## What you will do:
From the data underneath, reproduce exactly the stretch that begins at the line with "The users overview" and ends after the line with "## User details".

Stored data:
● ● ● ● ● ● ●
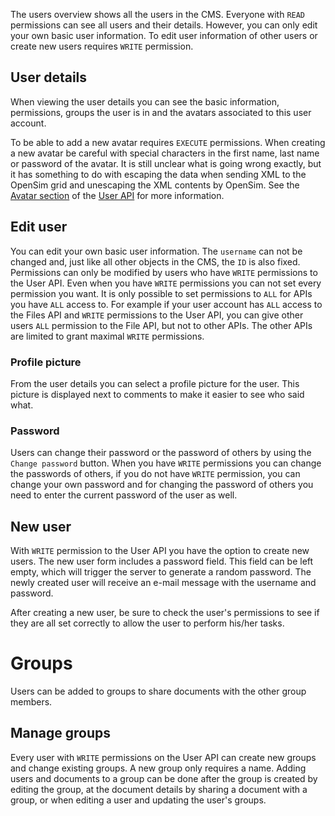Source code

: The users overview shows all the users in the CMS. Everyone with `READ` permissions can see all users and their details. However, you can only edit your own basic user information. To edit user information of other users or create new users requires `WRITE` permission.

## User details
When viewing the user details you can see the basic information, permissions, groups the user is in and the avatars associated to this user account.

To be able to add a new avatar requires `EXECUTE` permissions. When creating a new avatar be careful with special characters in the first name, last name or password of the avatar. It is still unclear what is going wrong exactly, but it has something to do with escaping the data when sending XML to the OpenSim grid and unescaping the XML contents by OpenSim. See the [Avatar section](../API/Avatars.html) of the [User API](../API/Users.html) for more information.

## Edit user
You can edit your own basic user information. The `username` can not be changed and, just like all other objects in the CMS, the `ID` is also fixed. Permissions can only be modified by users who have `WRITE` permissions to the User API. Even when you have `WRITE` permissions you can not set every permission you want. It is only possible to set permissions to `ALL` for APIs you have `ALL` access to. For example if your user account has `ALL` access to the Files API and `WRITE` permissions to the User API, you can give other users `ALL` permission to the File API, but not to other APIs. The other APIs are limited to grant maximal `WRITE` permissions.

### Profile picture
From the user details you can select a profile picture for the user. This picture is displayed next to comments to make it easier to see who said what.

### Password
Users can change their password or the password of others by using the `Change password` button. When you have `WRITE` permissions you can change the passwords of others, if you do not have `WRITE` permission, you can change your own password and for changing the password of others you need to enter the current password of the user as well.

## New user
With `WRITE` permission to the User API you have the option to create new users. The new user form includes a password field. This field can be left empty, which will trigger the server to generate a random password. The newly created user will receive an e-mail message with the username and password.

After creating a new user, be sure to check the user's permissions to see if they are all set correctly to allow the user to perform his/her tasks.

# Groups
Users can be added to groups to share documents with the other group members.

## Manage groups
Every user with `WRITE` permissions on the User API can create new groups and change existing groups. A new group only requires a name. Adding users and documents to a group can be done after the group is created by editing the group, at the document details by sharing a document with a group, or when editing a user and updating the user's groups.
● ● ● ● ● ● ●
## The completed task:
: The users overview shows all the users in the CMS. Everyone with `READ` permissions can see all users and their details. However, you can only edit your own basic user information. To edit user information of other users or create new users requires `WRITE` permission.

## User details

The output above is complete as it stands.